First, the compliance function can help management create the classification framework. Compliance professionals know how to tier risk, define escalation paths, and build governance around business reality. You have been doing it for years with third parties, gifts and entertainment, investigations, and training. AI is a new technology, but the governance muscle memory is familiar.

Second, compliance can help build the policy-to-practice bridge. A glossy AI principles statement is not governance. Governance is what happens when procurement uses approved clauses, HR knows what tools it can use, managers understand escalation triggers, training is tailored to real workflows, and documentation supports decision-making. Ethisphere’s report notes that best-in-class programs are investing in clear, compelling documentation and training approaches designed for actual employee use, not simply for formal compliance completion. That is precisely the model AI governance needs.

Third, compliance can help the board by translating operational signals into governance signals. A rejected deployment, a data-permission problem, a hallucinated output in a sensitive workflow, a vendor change notice, a policy exception, or a spike in employee questions may each seem isolated. They are not. They are governance indicators. The CCO can aggregate them into trend lines that the board can actually use.

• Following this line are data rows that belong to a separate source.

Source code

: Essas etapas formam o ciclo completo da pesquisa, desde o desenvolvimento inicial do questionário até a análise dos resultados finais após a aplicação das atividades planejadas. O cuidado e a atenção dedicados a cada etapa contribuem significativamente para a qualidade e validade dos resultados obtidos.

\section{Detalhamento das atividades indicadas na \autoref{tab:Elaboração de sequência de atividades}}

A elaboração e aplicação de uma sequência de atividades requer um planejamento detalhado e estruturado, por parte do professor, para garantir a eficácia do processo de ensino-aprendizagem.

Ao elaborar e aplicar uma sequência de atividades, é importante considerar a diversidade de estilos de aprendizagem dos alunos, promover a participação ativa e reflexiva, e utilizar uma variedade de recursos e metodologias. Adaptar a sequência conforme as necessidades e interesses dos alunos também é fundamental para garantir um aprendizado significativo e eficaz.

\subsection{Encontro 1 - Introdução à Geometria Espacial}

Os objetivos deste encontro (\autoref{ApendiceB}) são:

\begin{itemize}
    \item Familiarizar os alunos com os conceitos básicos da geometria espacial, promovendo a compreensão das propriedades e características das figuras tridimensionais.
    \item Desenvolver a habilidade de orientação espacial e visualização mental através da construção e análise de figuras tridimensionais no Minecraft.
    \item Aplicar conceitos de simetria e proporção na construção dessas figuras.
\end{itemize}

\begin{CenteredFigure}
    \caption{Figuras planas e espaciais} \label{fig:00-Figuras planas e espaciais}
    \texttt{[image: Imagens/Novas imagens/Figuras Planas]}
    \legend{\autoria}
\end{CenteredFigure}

Fourth, compliance can help define the cadence and content of board reporting. Directors do not need every technical detail. They do need a disciplined dashboard and escalation protocol. Compliance is often the right function to help standardize that process, because it lives at the intersection of risk, policy, training, speak-up culture, investigations, and controls.

The Operational Reality Boards Must Understand

One reason AI governance lags strategy is that AI adoption is not happening in one place. It is happening everywhere. That decentralization is what makes governance hard. The legal team may be reviewing one contract while a business leader is piloting another tool within budget. An employee may paste sensitive information into a system that was never intended to accept it. A vendor may quietly add AI functionality to an existing platform. A manager may begin relying on generated summaries as if they are verified facts. None of this requires malicious intent. It only requires speed, convenience, and a little ambiguity. Corporate history teaches that those ingredients are often enough.

Boards, therefore, need to understand a simple truth: AI risk is not only model risk. It is a workflow risk. It is a data risk. It is governance risk. It is a cultural risk. But culture matters here. Ethisphere found that nearly every honoree equips managers with toolkits and talk tracks to discuss ethical dilemmas with their teams, and 51% require managers to do so. That should be a flashing neon sign for AI governance. If managers are not talking with employees about responsible use, escalation expectations, and when not to trust the machine, the company is relying on hope as a control. Hope is not a control. It is a prayer.

Final Thoughts

When AI strategy outruns governance, the problem is not innovation. The problem is unmanaged innovation. Boards should not respond by slamming on the brakes. They should respond by insisting on lanes, guardrails, dashboards, and accountability.

For compliance officers, the opportunity is enormous. You can help the board ask better questions. You can help management build a governance operating system. You can help the business adopt AI faster, smarter, and more defensibly.

That is the larger point. Compliance is not there to suffocate strategy. Compliance is there to make the strategy sustainable.

Here are the questions I would leave you with:

  • Does your board receive meaningful AI oversight reporting, or only periodic reassurance?
  • Can your company identify its highest-risk AI use cases today, not next quarter?
  • If a director asked tomorrow who owns AI governance end-to-end, would the answer be immediate and credible?
  • If not, your AI strategy may already be outrunning your governance.